EU Makes It Illegal For The UK To Promote Vaping Over Smoking
The U.K. government is stuck under the thumb of the European Union on public health issues, which bans advertising vaping over smoking.
The U.K.’s Advertising Standards Authority (ASA) removed an advertisement promoting a vape shop Aug. 16 in the magazine The Journal. Under the E.U.’s Tobacco and Related Products Regulations for 2016, advertisements on e-cigarettes are restricted to trade only publications, reports Vaping Post.
The ASA folded on the issue after an anonymous complaint pointed out such advertisements broke the law under EU regulations.

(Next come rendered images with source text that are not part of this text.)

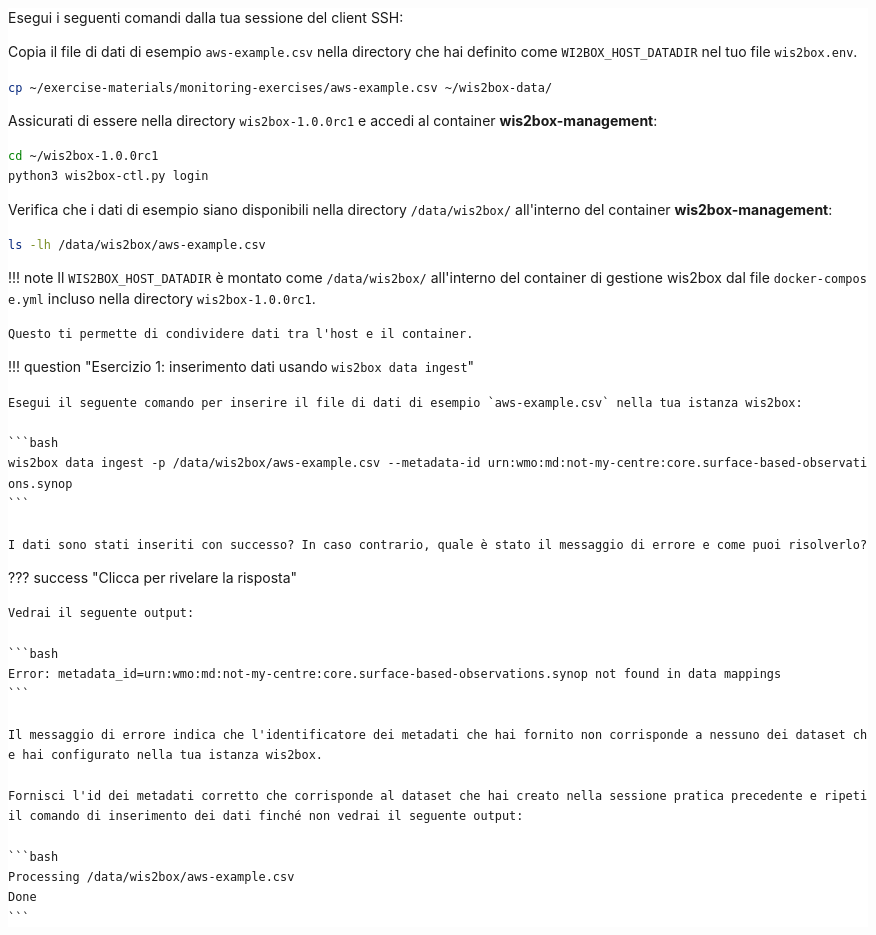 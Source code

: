 Esegui i seguenti comandi dalla tua sessione del client SSH:

Copia il file di dati di esempio `aws-example.csv` nella directory che hai definito come `WI2BOX_HOST_DATADIR` nel tuo file `wis2box.env`.

```bash
cp ~/exercise-materials/monitoring-exercises/aws-example.csv ~/wis2box-data/
```

Assicurati di essere nella directory `wis2box-1.0.0rc1` e accedi al container **wis2box-management**:

```bash
cd ~/wis2box-1.0.0rc1
python3 wis2box-ctl.py login
```

Verifica che i dati di esempio siano disponibili nella directory `/data/wis2box/` all'interno del container **wis2box-management**:

```bash
ls -lh /data/wis2box/aws-example.csv
```

!!! note
    Il `WIS2BOX_HOST_DATADIR` è montato come `/data/wis2box/` all'interno del container di gestione wis2box dal file `docker-compose.yml` incluso nella directory `wis2box-1.0.0rc1`.
    
    Questo ti permette di condividere dati tra l'host e il container.

!!! question "Esercizio 1: inserimento dati usando `wis2box data ingest`"

    Esegui il seguente comando per inserire il file di dati di esempio `aws-example.csv` nella tua istanza wis2box:

    ```bash
    wis2box data ingest -p /data/wis2box/aws-example.csv --metadata-id urn:wmo:md:not-my-centre:core.surface-based-observations.synop
    ```

    I dati sono stati inseriti con successo? In caso contrario, quale è stato il messaggio di errore e come puoi risolverlo?

??? success "Clicca per rivelare la risposta"

    Vedrai il seguente output:

    ```bash
    Error: metadata_id=urn:wmo:md:not-my-centre:core.surface-based-observations.synop not found in data mappings
    ```

    Il messaggio di errore indica che l'identificatore dei metadati che hai fornito non corrisponde a nessuno dei dataset che hai configurato nella tua istanza wis2box.

    Fornisci l'id dei metadati corretto che corrisponde al dataset che hai creato nella sessione pratica precedente e ripeti il comando di inserimento dei dati finché non vedrai il seguente output:

    ```bash 
    Processing /data/wis2box/aws-example.csv
    Done
    ```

“The law is even worse than this ruling implies,” Christopher Snowdon, director of lifestyle economics at the Institute for Economic Affairs, told Vaping Post. “Even a generic appeal to smokers to switch to vaping would contravene the new E.U. Tobacco Products Directive. If the U.K. government ran a stop-smoking campaign on television that encouraged vaping, it would be breaking the law. It’s an absurd state of affairs.”
The EU rules put the U.K. in a particularly difficult situation when it comes to their policy efforts to curtail smoking. The U.K.’s Department of Health released a policy paper on e-cigarettes July 18, backing the devices as a useful tool to quit smoking and eliminate second-hand risks to the public.
The department’s Five Year Tobacco Control plan aims to significantly slash the smoking rate in Britain and argues maximizing public access to vaping will help achieve this goal. The department also notes Brexit presents lawmakers with a chance to re-examine their stance on the issue and “identify where we can sensibly deregulate without harming public health.”
Health officials in the country hope greater access to e-cigarettes can bring the smoking rate down from 15.5 percent to 12 percent by the end of 2022. The report states the government wants to “minimize the risk of harm” to the smoker and those around them by “maximizing the availability of safer alternatives to smoking.”
Public health experts focused on harm reduction hope that as Brexit moves forward, the government can undo the burdensome EU restrictions.